Saturday was Game Six of the World Series. The Giants were up, three games to two, and all the typical dramatic elements were in place. Support for the World Series is not particularly difficult to drum up: a few folkloric highlights and an action montage set to music is usually more than enough. It works in the Super Bowl, which has not had to change its advertising chic at any point in recent memory.

Fox, apparently, has not nearly as much respect for baseball fans as it does for football fans.

Saturday’s pregame opens with a human interest story about Scott Spiezio and his offseason rock band, Sandfrog. The name, he explains, originates from the last names of its members: Spiezio, Anderson, Froilan, Garry. Get it? Then Spiezio picks up a guitar and says “There are two things I’ve always wanted to accomplish in my life. Winning the World Series, and this!”

Spiezio then smashes his guitar against some rocks.

“That’s one down, one to go,” he says, beaming in front of the camera. This is an appropriate place to reiterate that I don’t like the Angels much.

Meanwhile, Fox is up to its tricks again. We go to commercial. Then we come back to rapid-fire images of Cameron Diaz, Drew Barrymore, and Lucy Liu, who are, as you know, the stars of Charlie’s Angels. Diaz is wearing an Angels jersey tied in a knot above her navel.

The next 90 seconds or so move too fast to process. All I can make out are flying legs, some explosions, and lots of flashing lights. And there’s a song in the background. Yes, that’s Elvis Costello’s “Angels Wanna Wear My (Red Shoes).” Some producer is very proud of his work tonight.

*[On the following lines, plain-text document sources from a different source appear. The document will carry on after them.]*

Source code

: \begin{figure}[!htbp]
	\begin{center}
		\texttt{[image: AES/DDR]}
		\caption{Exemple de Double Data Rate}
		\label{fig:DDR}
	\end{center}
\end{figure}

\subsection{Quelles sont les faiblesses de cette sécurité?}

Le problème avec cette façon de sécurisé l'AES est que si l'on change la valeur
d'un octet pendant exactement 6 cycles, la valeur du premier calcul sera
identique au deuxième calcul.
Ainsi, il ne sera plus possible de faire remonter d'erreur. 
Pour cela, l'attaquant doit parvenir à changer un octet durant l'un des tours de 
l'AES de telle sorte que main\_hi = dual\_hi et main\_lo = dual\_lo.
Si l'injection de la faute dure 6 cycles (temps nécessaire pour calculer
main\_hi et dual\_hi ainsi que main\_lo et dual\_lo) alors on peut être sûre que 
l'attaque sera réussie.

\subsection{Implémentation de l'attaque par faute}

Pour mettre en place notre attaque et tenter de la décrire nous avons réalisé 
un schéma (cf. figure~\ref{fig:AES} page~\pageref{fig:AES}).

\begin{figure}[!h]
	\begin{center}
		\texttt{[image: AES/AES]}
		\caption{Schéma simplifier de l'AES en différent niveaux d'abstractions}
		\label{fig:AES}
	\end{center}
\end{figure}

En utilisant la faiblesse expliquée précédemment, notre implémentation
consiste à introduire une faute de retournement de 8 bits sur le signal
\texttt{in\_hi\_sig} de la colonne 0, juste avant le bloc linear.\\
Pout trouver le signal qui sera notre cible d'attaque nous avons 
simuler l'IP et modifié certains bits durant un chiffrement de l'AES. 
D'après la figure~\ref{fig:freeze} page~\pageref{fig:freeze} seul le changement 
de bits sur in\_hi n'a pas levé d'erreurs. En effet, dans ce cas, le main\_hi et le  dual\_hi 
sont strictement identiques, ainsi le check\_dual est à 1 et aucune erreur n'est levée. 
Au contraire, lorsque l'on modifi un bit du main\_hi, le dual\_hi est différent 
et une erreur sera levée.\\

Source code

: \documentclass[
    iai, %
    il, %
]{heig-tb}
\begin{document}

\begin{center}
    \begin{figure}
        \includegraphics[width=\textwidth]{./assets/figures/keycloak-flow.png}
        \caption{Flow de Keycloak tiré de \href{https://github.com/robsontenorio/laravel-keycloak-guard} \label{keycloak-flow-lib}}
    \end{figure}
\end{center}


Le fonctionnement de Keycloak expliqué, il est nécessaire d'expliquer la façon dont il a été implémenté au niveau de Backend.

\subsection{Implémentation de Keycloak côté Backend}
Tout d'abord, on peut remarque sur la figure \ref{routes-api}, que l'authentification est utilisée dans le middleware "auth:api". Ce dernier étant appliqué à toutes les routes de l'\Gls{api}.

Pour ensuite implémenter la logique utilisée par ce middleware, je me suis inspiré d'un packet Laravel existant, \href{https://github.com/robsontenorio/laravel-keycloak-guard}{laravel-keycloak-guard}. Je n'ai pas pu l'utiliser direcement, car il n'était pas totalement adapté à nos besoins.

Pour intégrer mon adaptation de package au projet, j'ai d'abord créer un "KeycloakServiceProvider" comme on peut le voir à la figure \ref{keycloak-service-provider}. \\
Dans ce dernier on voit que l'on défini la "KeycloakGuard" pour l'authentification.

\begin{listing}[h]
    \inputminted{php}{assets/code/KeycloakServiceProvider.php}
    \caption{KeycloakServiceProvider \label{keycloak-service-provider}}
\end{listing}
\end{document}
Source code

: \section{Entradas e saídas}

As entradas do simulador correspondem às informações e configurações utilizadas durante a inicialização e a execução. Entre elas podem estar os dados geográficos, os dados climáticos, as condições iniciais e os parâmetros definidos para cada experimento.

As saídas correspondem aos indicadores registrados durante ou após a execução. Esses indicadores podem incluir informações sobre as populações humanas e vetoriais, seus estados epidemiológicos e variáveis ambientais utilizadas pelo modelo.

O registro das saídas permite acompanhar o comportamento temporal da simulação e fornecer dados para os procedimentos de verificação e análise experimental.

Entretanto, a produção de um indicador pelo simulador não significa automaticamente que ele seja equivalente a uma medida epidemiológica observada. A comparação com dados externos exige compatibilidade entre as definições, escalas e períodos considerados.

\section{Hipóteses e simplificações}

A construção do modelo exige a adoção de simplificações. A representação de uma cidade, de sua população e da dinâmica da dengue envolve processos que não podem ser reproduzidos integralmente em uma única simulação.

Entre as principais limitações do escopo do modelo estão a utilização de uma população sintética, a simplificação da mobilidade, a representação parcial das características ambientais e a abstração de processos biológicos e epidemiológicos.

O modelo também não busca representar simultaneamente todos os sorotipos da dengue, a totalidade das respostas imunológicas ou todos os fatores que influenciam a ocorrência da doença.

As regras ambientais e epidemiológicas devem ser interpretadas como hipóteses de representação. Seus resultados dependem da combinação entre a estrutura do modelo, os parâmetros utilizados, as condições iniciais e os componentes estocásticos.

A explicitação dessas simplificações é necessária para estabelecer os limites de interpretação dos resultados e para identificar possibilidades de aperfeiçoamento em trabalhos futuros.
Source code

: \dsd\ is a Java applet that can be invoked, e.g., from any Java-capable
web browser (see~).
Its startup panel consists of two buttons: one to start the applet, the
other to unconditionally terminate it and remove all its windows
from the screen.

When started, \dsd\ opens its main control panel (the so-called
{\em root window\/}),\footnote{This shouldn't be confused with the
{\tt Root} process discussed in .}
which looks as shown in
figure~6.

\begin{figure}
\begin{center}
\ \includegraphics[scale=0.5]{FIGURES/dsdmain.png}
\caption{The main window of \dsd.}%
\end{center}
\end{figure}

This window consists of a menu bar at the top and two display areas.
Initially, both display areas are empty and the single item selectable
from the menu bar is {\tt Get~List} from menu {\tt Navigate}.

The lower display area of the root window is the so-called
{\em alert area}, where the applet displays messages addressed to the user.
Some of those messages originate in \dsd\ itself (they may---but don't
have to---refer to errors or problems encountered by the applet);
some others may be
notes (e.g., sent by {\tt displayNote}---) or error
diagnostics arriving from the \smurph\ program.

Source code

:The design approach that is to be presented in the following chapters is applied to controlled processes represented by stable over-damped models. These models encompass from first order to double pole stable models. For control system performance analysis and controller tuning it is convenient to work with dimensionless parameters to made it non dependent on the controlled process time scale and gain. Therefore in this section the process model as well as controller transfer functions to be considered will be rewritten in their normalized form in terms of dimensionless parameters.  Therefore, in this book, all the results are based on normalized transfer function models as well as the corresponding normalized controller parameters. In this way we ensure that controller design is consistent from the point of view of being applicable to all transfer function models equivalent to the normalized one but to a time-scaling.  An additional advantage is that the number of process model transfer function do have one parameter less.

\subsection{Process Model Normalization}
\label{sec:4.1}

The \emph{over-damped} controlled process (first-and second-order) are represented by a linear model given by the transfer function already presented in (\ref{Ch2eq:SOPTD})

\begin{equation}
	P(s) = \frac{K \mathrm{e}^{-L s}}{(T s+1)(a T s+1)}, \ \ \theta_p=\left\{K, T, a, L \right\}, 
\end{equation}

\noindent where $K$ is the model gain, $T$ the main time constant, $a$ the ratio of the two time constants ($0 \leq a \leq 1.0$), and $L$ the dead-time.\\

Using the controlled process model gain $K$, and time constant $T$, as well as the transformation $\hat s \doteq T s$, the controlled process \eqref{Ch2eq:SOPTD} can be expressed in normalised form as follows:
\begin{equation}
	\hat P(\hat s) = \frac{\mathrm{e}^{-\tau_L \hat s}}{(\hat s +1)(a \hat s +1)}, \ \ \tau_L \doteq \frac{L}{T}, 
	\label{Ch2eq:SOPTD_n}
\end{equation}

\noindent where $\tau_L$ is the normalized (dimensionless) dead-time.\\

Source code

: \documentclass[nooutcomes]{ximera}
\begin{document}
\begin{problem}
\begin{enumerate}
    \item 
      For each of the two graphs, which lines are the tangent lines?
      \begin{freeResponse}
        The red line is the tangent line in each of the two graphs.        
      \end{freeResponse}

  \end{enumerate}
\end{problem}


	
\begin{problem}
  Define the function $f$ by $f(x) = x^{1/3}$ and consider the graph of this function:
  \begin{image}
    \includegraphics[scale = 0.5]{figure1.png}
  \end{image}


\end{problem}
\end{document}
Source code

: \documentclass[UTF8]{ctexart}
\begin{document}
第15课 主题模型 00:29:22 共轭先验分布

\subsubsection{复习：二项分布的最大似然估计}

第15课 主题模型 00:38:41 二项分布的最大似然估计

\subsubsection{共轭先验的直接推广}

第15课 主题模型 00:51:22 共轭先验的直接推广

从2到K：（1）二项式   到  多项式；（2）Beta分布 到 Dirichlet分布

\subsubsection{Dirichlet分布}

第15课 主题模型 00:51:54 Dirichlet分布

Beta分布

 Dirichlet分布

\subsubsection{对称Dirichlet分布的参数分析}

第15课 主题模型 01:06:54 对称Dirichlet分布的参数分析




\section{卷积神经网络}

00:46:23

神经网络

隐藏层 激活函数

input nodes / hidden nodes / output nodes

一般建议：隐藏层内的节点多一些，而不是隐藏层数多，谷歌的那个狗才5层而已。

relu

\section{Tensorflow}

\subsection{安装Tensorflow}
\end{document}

So that’s what we get: a nominally-connected string of images designed for no purpose other than attracting attentionless teenagers. Am I wrong to be angry? Doesn’t baseball deserve better than this?

This is not how baseball should be sold. It should be sold by hoarse-voiced curmudgeons who still wear the scars of the ’54 World Series, not glitzy up-and-comers who would sooner spring for a facelift. Footage of Harry Caray singing “Take Me Out to the Ballgame” should replace Sandfrog singing “Redeem Your Pain.” It would be better to look at Boog Powell’s red 1975 Cleveland Indians uniform pants than Spiezio’s 2002 hotpants.

I date my baseball fandom to 1991; that’s the earliest I can be held accountable for the way in which the sport was advertised. I remember star-shaped wipes and blurry hazes surrounding Kent Hrbek as he watched his home run cruise towards the domed ceiling of the Hubert H. Humphrey Metrodome. A glowing Dan Gladden as his mane-like hair flowed behind him en route to his historic collision with Greg Olson. Even this stuff was gauche to my ten-year-old eyes, but at least it was baseball, and not Charlie’s Angels.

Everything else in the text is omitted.